The GOP is going to be in the race for a majority of seats in the House of Representatives in 2018, but that won’t be easy.
That’s because they’ll need to flip eight seats in states that voted for President Donald Trump in 2016, and then flip another four in states where they lost President Trump in the 2016 election.
Democrats have an advantage in those states because they are far more competitive than Republicans.
The map below shows how those races will play out in 2018.
Trump won the popular vote in the 2020 election, and Republicans still control the House and the Senate.
The party is going for an average of 235 seats to 232.
Democrats hold the balance of power in the Senate, and a number of GOP-leaning states will flip from Democratic to Republican in 2018 — though it’s hard to imagine the party winning back any of those seats.
If you’re a conservative and don’t believe that the GOP will win back the House in 2018 and control the Senate in 2020, there are some things you can do.
Here are some ideas you can consider.
Don’t buy the theory that Democrats have a big advantage in the popular and electoral vote states.
The idea that the Republicans have an edge in electoral votes comes from Nate Silver, a former political scientist who worked for President George W. Bush and ran his campaign.
But that’s not true.
In 2018, the GOP won every single swing state.
In 2016, they won all 50 states except Wisconsin, which they lost to Democratic-leaning Rep.
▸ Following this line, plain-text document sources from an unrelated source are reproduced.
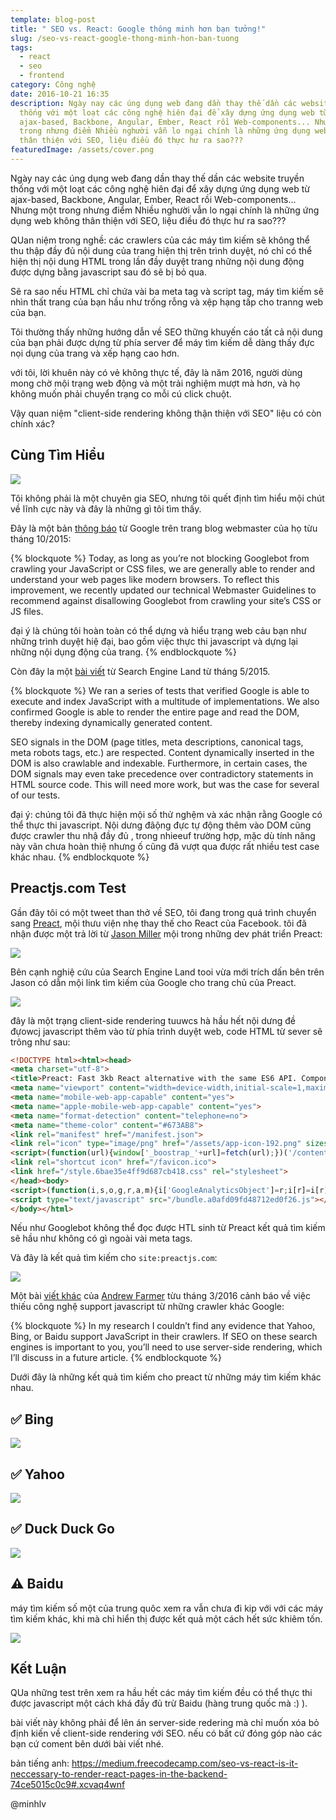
 ```yaml
---
template: blog-post
title: " SEO vs. React: Google thông minh hơn bạn tưởng!"
slug: /seo-vs-react-google-thong-minh-hon-ban-tuong
tags:
  - react
  - seo
  - frontend
category: Công nghệ
date: 2016-10-21 16:35
description: Ngày nay các úng dụng web đang dần thay thế dần các website truyền
  thống với một loạt các công nghệ hiên đại để xây dựng ứng dụng web từ
  ajax-based, Backbone, Angular, Ember, React rồi Web-components... Nhưng một
  trong nhưng điểm Nhiều nghười vẫn lo ngại chính là những ứng dụng web không
  thân thiện với SEO, liệu điều đó thực hư ra sao???
featuredImage: /assets/cover.png
---
```

Ngày nay các úng dụng web đang dần thay thế dần các website truyền thống với một loạt các công nghệ hiên đại để xây dựng ứng dụng web từ ajax-based, Backbone, Angular, Ember,  React rồi Web-components... Nhưng một trong nhưng điểm Nhiều nghười vẫn lo ngại chính là những ứng dụng web không thân thiện với SEO, liệu điều đó thực hư ra sao???

<!--more-->

QUan niệm trong nghề: các crawlers của các máy tìm kiếm sẽ không thể thu thập đầy đủ nội dung của trang hiện thị trên trình duyệt, nó chỉ có thể hiện thị nội dung HTML trong lần đầy duyệt trang những nội dung động được dựng bằng javascript sau đó sẽ bị bỏ qua.

Sẽ ra sao nếu HTML chỉ chứa vài ba meta tag và script tag, máy tìm kiếm sẽ nhìn thất trang của bạn hầu như trống rỗng và xệp hạng tấp cho tranng web của bạn.

Tôi thường thấy những hướng dẫn về SEO thững khuyến cáo tất cả nội dung của bạn phải được dựng từ phía server để máy tìm kiếm dễ dàng thấy đực nọi dụng của trang và xếp hạng cao hơn.

với tôi, lời khuên này có vẻ không thực tế, đây là năm 2016, người dùng mong chờ mội trạng web động và một trải nghiệm mượt mà hơn, và họ không muốn phải chuyển trạng co mỗi cú click chuột.

Vậy quan niệm "client-side rendering không thận thiện với SEO" liệu có còn chính xác?

## Cùng Tìm Hiểu

![](/assets/react-seo-1.gif)

Tôi không phải là một chuyên gia SEO, nhưng tôi quết định tìm hiểu mội chút về lĩnh cực này và đây là những gì tôi tìm thấy.

Đây là một bản [thông báo](https://webmasters.googleblog.com/2015/10/deprecating-our-ajax-crawling-scheme.html) từ Google trên trang blog webmaster của họ từu tháng 10/2015:

{% blockquote %}
Today, as long as you’re not blocking Googlebot from crawling your JavaScript or CSS files, we are generally able to render and understand your web pages like modern browsers. To reflect this improvement, we recently updated our technical Webmaster Guidelines to recommend against disallowing Googlebot from crawling your site’s CSS or JS files.

đại ý là chúng tôi hoàn toàn có thể dựng và hiểu trạng web cảu bạn như những trình duyệt hiệ đại, bao gồm việc thực thi javascript và dựng lại những nội dụng động của trang.
{% endblockquote %}

Còn đây la một [bài viết](http://searchengineland.com/tested-googlebot-crawls-javascript-heres-learned-220157) từ Search Engine Land từ tháng 5/2015.

{% blockquote %}
We ran a series of tests that verified Google is able to execute and index JavaScript with a multitude of implementations. We also confirmed Google is able to render the entire page and read the DOM, thereby indexing dynamically generated content.

SEO signals in the DOM (page titles, meta descriptions, canonical tags, meta robots tags, etc.) are respected. Content dynamically inserted in the DOM is also crawlable and indexable. Furthermore, in certain cases, the DOM signals may even take precedence over contradictory statements in HTML source code. This will need more work, but was the case for several of our tests.

đại ý: chúng tôi đã thực hiện mội số thử nghệm và xác nhận rằng Google có thể thực thi javascript. Nội dưng đâộng đực tự động thêm vào DOM cũng được crawler thu nhậ đầy đủ , trong nhieeuf trường hợp, mặc dù tính năng này vãn chưa hoàn thiệ nhưng ố cũng đã vượt qua được rất nhiều test case khác nhau.
{% endblockquote %}

## Preactjs.com Test

Gần đây tôi có một tweet than thở về SEO, tôi đang trong quá trình chuyển sang [Preact](http://www.preactjs.com/), mội thưu viện nhẹ thay thế cho React của Facebook. tôi đã nhận được một trả lời từ [ Jason Miller](https://twitter.com/_developit) mội trong những dev phát triển Preact:

![](/assets/react-seo-3.png)

Bên cạnh nghiệ cứu của Search Engine Land tooi vừa mới trích dấn bên trên Jason  có dẫn mội link tìm kiếm của Google cho trang chủ của Preact.

![](/assets/react-seo-4.png)

đây là một trạng client-side rendering tuuwcs hà hầu hết nội dưng đề đựowcj javascript thêm vào từ phía trình duyệt web, code HTML từ sever sẽ trông như sau:

```html
<!DOCTYPE html><html><head>
<meta charset="utf-8">
<title>Preact: Fast 3kb React alternative with the same ES6 API. Components &amp; Virtual DOM.</title>
<meta name="viewport" content="width=device-width,initial-scale=1,maximum-scale=1,minimal-ui">
<meta name="mobile-web-app-capable" content="yes">
<meta name="apple-mobile-web-app-capable" content="yes">
<meta name="format-detection" content="telephone=no">
<meta name="theme-color" content="#673AB8">
<link rel="manifest" href="/manifest.json">
<link rel="icon" type="image/png" href="/assets/app-icon-192.png" sizes="192x192">
<script>(function(url){window['_boostrap_'+url]=fetch(url);})('/content'+location.pathname.replace(/^\/(repl)?\/?$/, '/index')+'.md');</script>
<link rel="shortcut icon" href="/favicon.ico">
<link href="/style.6bae35e4ff9d687cb418.css" rel="stylesheet">
</head><body>
<script>(function(i,s,o,g,r,a,m){i['GoogleAnalyticsObject']=r;i[r]=i[r]||function(){(i[r].q=i[r].q||[]).push(arguments)},i[r].l=1*new Date();a=s.createElement(o),m=s.getElementsByTagName(o)[0];a.async=1;a.src=g;m.parentNode.insertBefore(a,m)})(window,document,'script','//www.google-analytics.com/analytics.js','ga');ga('create', 'UA-6031694-20', 'auto');ga('send', 'pageview');</script>
<script type="text/javascript" src="/bundle.a0afd09fd48712ed0f26.js"></script>
</body></html>
```

Nếu như Googlebot không thể đọc được HTL sinh từ Preact kết quả tìm kiếm sẽ hầu như không có gì ngoài vài meta tags.

Và đây là kết quả tìm kiếm cho `site:preactjs.com`:

![](3.png)

Một bài [viết khác](http://andrewhfarmer.com/react-seo/) của [Andrew Farmer](https://twitter.com/ahfarmer) từu tháng 3/2016 cảnh báo về việc thiếu công nghệ support javascript từ những crawler khác Google:

{% blockquote %}
In my research I couldn’t find any evidence that Yahoo, Bing, or Baidu support JavaScript in their crawlers. If SEO on these search engines is important to you, you’ll need to use server-side rendering, which I’ll discuss in a future article.
{% endblockquote %}

Dưới đây là những kết quả tìm kiếm cho preact từ những máy tìm kiếm khác nhau.

## ✅ Bing

![](/assets/react-seo-6.5.png)

## ✅ Yahoo

![](/assets/react-seo-6.png)

## ✅ Duck Duck Go

![](/assets/react-seo-7.png)

## ⚠️ Baidu

máy tìm kiếm số một của trung quôc xem ra vẫn chưa đi kip với với các máy tìm kiếm khác, khi mà chỉ hiển thị được kết quả một cách hết sức khiêm tốn.

![](7.png)


## Kết Luận

QUa những test trên xem ra hầu hết các máy tìm kiếm đều có thể thực thi được javascript một cách khá đầy đủ trừ Baidu (hàng trung quốc mà :) ).

bài viết này không phải để lên án server-side redering mà chỉ muốn xóa bỏ định kiến về client-side rendering với SEO. nếu có bất cứ đóng góp nào các bạn cứ coment bên dưới bài viết nhé.

bản tiếng anh: <https://medium.freecodecamp.com/seo-vs-react-is-it-neccessary-to-render-react-pages-in-the-backend-74ce5015c0c9#.xcvaq4wnf>

@minhlv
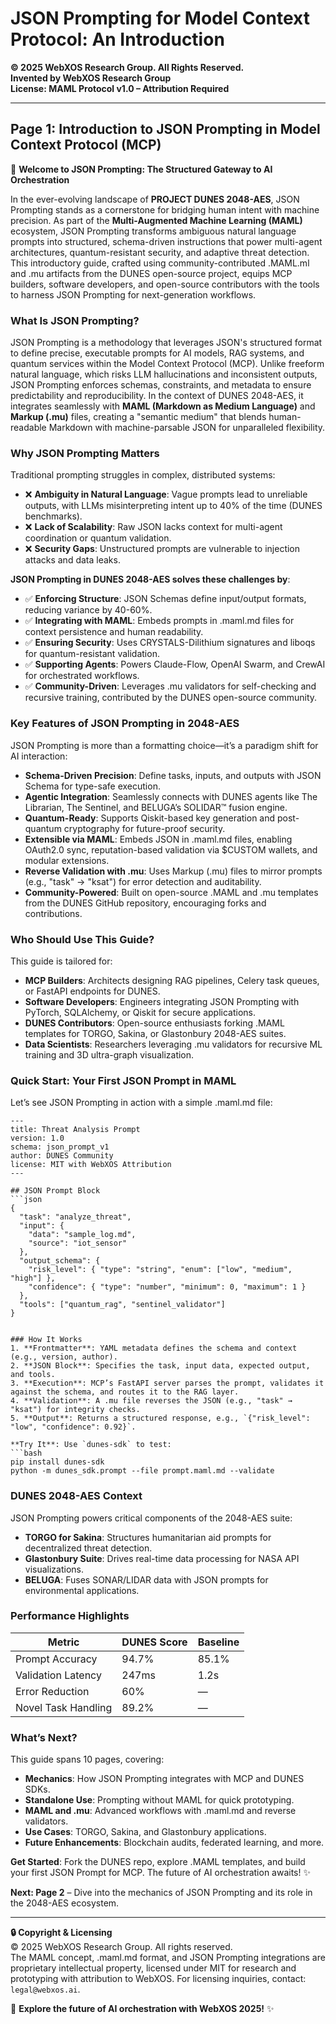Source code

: # JSON Prompting for Model Context Protocol: An Introduction

**© 2025 WebXOS Research Group. All Rights Reserved.**  
**Invented by WebXOS Research Group**  
**License: MAML Protocol v1.0 – Attribution Required**  

---

## Page 1: Introduction to JSON Prompting in Model Context Protocol (MCP)  

🚀 **Welcome to JSON Prompting: The Structured Gateway to AI Orchestration**  

In the ever-evolving landscape of **PROJECT DUNES 2048-AES**, JSON Prompting stands as a cornerstone for bridging human intent with machine precision. As part of the **Multi-Augmented Machine Learning (MAML)** ecosystem, JSON Prompting transforms ambiguous natural language prompts into structured, schema-driven instructions that power multi-agent architectures, quantum-resistant security, and adaptive threat detection. This introductory guide, crafted using community-contributed .MAML.ml and .mu artifacts from the DUNES open-source project, equips MCP builders, software developers, and open-source contributors with the tools to harness JSON Prompting for next-generation workflows.  

### What Is JSON Prompting?  
JSON Prompting is a methodology that leverages JSON's structured format to define precise, executable prompts for AI models, RAG systems, and quantum services within the Model Context Protocol (MCP). Unlike freeform natural language, which risks LLM hallucinations and inconsistent outputs, JSON Prompting enforces schemas, constraints, and metadata to ensure predictability and reproducibility. In the context of DUNES 2048-AES, it integrates seamlessly with **MAML (Markdown as Medium Language)** and **Markup (.mu)** files, creating a "semantic medium" that blends human-readable Markdown with machine-parsable JSON for unparalleled flexibility.  

### Why JSON Prompting Matters  
Traditional prompting struggles in complex, distributed systems:  
- ❌ **Ambiguity in Natural Language**: Vague prompts lead to unreliable outputs, with LLMs misinterpreting intent up to 40% of the time (DUNES benchmarks).  
- ❌ **Lack of Scalability**: Raw JSON lacks context for multi-agent coordination or quantum validation.  
- ❌ **Security Gaps**: Unstructured prompts are vulnerable to injection attacks and data leaks.  

**JSON Prompting in DUNES 2048-AES solves these challenges by**:  
- ✅ **Enforcing Structure**: JSON Schemas define input/output formats, reducing variance by 40-60%.  
- ✅ **Integrating with MAML**: Embeds prompts in .maml.md files for context persistence and human readability.  
- ✅ **Ensuring Security**: Uses CRYSTALS-Dilithium signatures and liboqs for quantum-resistant validation.  
- ✅ **Supporting Agents**: Powers Claude-Flow, OpenAI Swarm, and CrewAI for orchestrated workflows.  
- ✅ **Community-Driven**: Leverages .mu validators for self-checking and recursive training, contributed by the DUNES open-source community.  

### Key Features of JSON Prompting in 2048-AES  
JSON Prompting is more than a formatting choice—it’s a paradigm shift for AI interaction:  
- **Schema-Driven Precision**: Define tasks, inputs, and outputs with JSON Schema for type-safe execution.  
- **Agentic Integration**: Seamlessly connects with DUNES agents like The Librarian, The Sentinel, and BELUGA’s SOLIDAR™ fusion engine.  
- **Quantum-Ready**: Supports Qiskit-based key generation and post-quantum cryptography for future-proof security.  
- **Extensible via MAML**: Embeds JSON in .maml.md files, enabling OAuth2.0 sync, reputation-based validation via $CUSTOM wallets, and modular extensions.  
- **Reverse Validation with .mu**: Uses Markup (.mu) files to mirror prompts (e.g., "task" → "ksat") for error detection and auditability.  
- **Community-Powered**: Built on open-source .MAML and .mu templates from the DUNES GitHub repository, encouraging forks and contributions.  

### Who Should Use This Guide?  
This guide is tailored for:  
- **MCP Builders**: Architects designing RAG pipelines, Celery task queues, or FastAPI endpoints for DUNES.  
- **Software Developers**: Engineers integrating JSON Prompting with PyTorch, SQLAlchemy, or Qiskit for secure applications.  
- **DUNES Contributors**: Open-source enthusiasts forking .MAML templates for TORGO, Sakina, or Glastonbury 2048-AES suites.  
- **Data Scientists**: Researchers leveraging .mu validators for recursive ML training and 3D ultra-graph visualization.  

### Quick Start: Your First JSON Prompt in MAML  
Let’s see JSON Prompting in action with a simple .maml.md file:  
```maml  
---  
title: Threat Analysis Prompt  
version: 1.0  
schema: json_prompt_v1  
author: DUNES Community  
license: MIT with WebXOS Attribution  
---  

## JSON Prompt Block  
```json  
{  
  "task": "analyze_threat",  
  "input": {  
    "data": "sample_log.md",  
    "source": "iot_sensor"  
  },  
  "output_schema": {  
    "risk_level": { "type": "string", "enum": ["low", "medium", "high"] },  
    "confidence": { "type": "number", "minimum": 0, "maximum": 1 }  
  },  
  "tools": ["quantum_rag", "sentinel_validator"]  
}  
```  
```

### How It Works  
1. **Frontmatter**: YAML metadata defines the schema and context (e.g., version, author).  
2. **JSON Block**: Specifies the task, input data, expected output, and tools.  
3. **Execution**: MCP’s FastAPI server parses the prompt, validates it against the schema, and routes it to the RAG layer.  
4. **Validation**: A .mu file reverses the JSON (e.g., "task" → "ksat") for integrity checks.  
5. **Output**: Returns a structured response, e.g., `{"risk_level": "low", "confidence": 0.92}`.  

**Try It**: Use `dunes-sdk` to test:  
```bash  
pip install dunes-sdk  
python -m dunes_sdk.prompt --file prompt.maml.md --validate  
```  

### DUNES 2048-AES Context  
JSON Prompting powers critical components of the 2048-AES suite:  
- **TORGO for Sakina**: Structures humanitarian aid prompts for decentralized threat detection.  
- **Glastonbury Suite**: Drives real-time data processing for NASA API visualizations.  
- **BELUGA**: Fuses SONAR/LIDAR data with JSON prompts for environmental applications.  

### Performance Highlights  
| Metric                  | DUNES Score | Baseline |  
|-------------------------|-------------|----------|  
| Prompt Accuracy         | 94.7%       | 85.1%    |  
| Validation Latency      | 247ms       | 1.2s     |  
| Error Reduction         | 60%         | —        |  
| Novel Task Handling     | 89.2%       | —        |  

### What’s Next?  
This guide spans 10 pages, covering:  
- **Mechanics**: How JSON Prompting integrates with MCP and DUNES SDKs.  
- **Standalone Use**: Prompting without MAML for quick prototyping.  
- **MAML and .mu**: Advanced workflows with .maml.md and reverse validators.  
- **Use Cases**: TORGO, Sakina, and Glastonbury applications.  
- **Future Enhancements**: Blockchain audits, federated learning, and more.  

**Get Started**: Fork the DUNES repo, explore .MAML templates, and build your first JSON Prompt for MCP. The future of AI orchestration awaits! ✨  

**Next: Page 2** – Dive into the mechanics of JSON Prompting and its role in the 2048-AES ecosystem.  

---

**🔒 Copyright & Licensing**  
© 2025 WebXOS Research Group. All rights reserved.  
The MAML concept, .maml.md format, and JSON Prompting integrations are proprietary intellectual property, licensed under MIT for research and prototyping with attribution to WebXOS. For licensing inquiries, contact: `legal@webxos.ai`.  

🐪 **Explore the future of AI orchestration with WebXOS 2025!** ✨
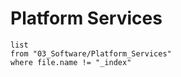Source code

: # Platform Services

```dataview
list
from "03_Software/Platform_Services"
where file.name != "_index"
```
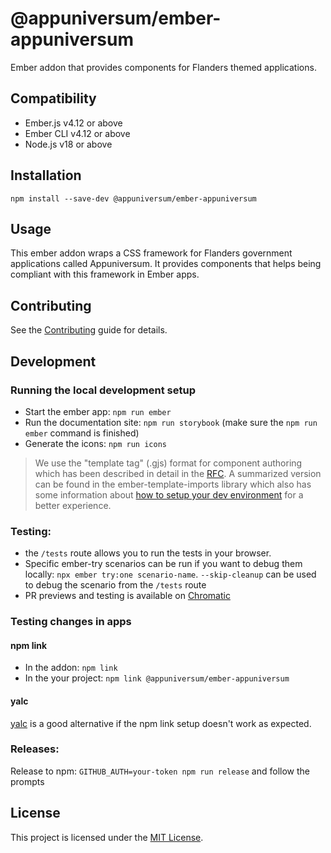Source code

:# @appuniversum/ember-appuniversum

Ember addon that provides components for Flanders themed applications.

## Compatibility

- Ember.js v4.12 or above
- Ember CLI v4.12 or above
- Node.js v18 or above

## Installation

```
npm install --save-dev @appuniversum/ember-appuniversum
```

## Usage

This ember addon wraps a CSS framework for Flanders government applications called Appuniversum. It provides components that helps being compliant with this framework in Ember apps.

## Contributing

See the [Contributing](CONTRIBUTING.md) guide for details.

## Development

### Running the local development setup

- Start the ember app: `npm run ember`
- Run the documentation site: `npm run storybook` (make sure the `npm run ember` command is finished)
- Generate the icons: `npm run icons`

> We use the "template tag" (.gjs) format for component authoring which has been described in detail in the [RFC](https://github.com/emberjs/rfcs/blob/master/text/0779-first-class-component-templates.md).
> A summarized version can be found in the ember-template-imports library which also has some information about [how to setup your dev environment](https://github.com/ember-template-imports/ember-template-imports#editor-integrations) for a better experience.

### Testing:

- the `/tests` route allows you to run the tests in your browser.
- Specific ember-try scenarios can be run if you want to debug them locally: `npx ember try:one scenario-name`. `--skip-cleanup` can be used to debug the scenario from the `/tests` route
- PR previews and testing is available on [Chromatic](https://www.chromatic.com/build?appId=61e5835e5fbce3003a653ee6)

### Testing changes in apps

#### npm link

- In the addon: `npm link`
- In the your project: `npm link @appuniversum/ember-appuniversum`

#### yalc

[yalc](https://github.com/wclr/yalc) is a good alternative if the npm link setup doesn't work as expected.

### Releases:

Release to npm: `GITHUB_AUTH=your-token npm run release` and follow the prompts

## License

This project is licensed under the [MIT License](LICENSE.md).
Tammy Baldwin.
Republicans are going to need to win every single state to regain control of the House.
They’ll need 270 electoral votes to win control of either chamber, and they’ll likely need 218 votes to pass the 50-state threshold.
But if you think that Democrats will lose the popular votes in some states, then you need to seriously reconsider.
Two of the most important states to hold are Florida and North Carolina.
In Florida, the Democrats will hold a narrow advantage over the GOP.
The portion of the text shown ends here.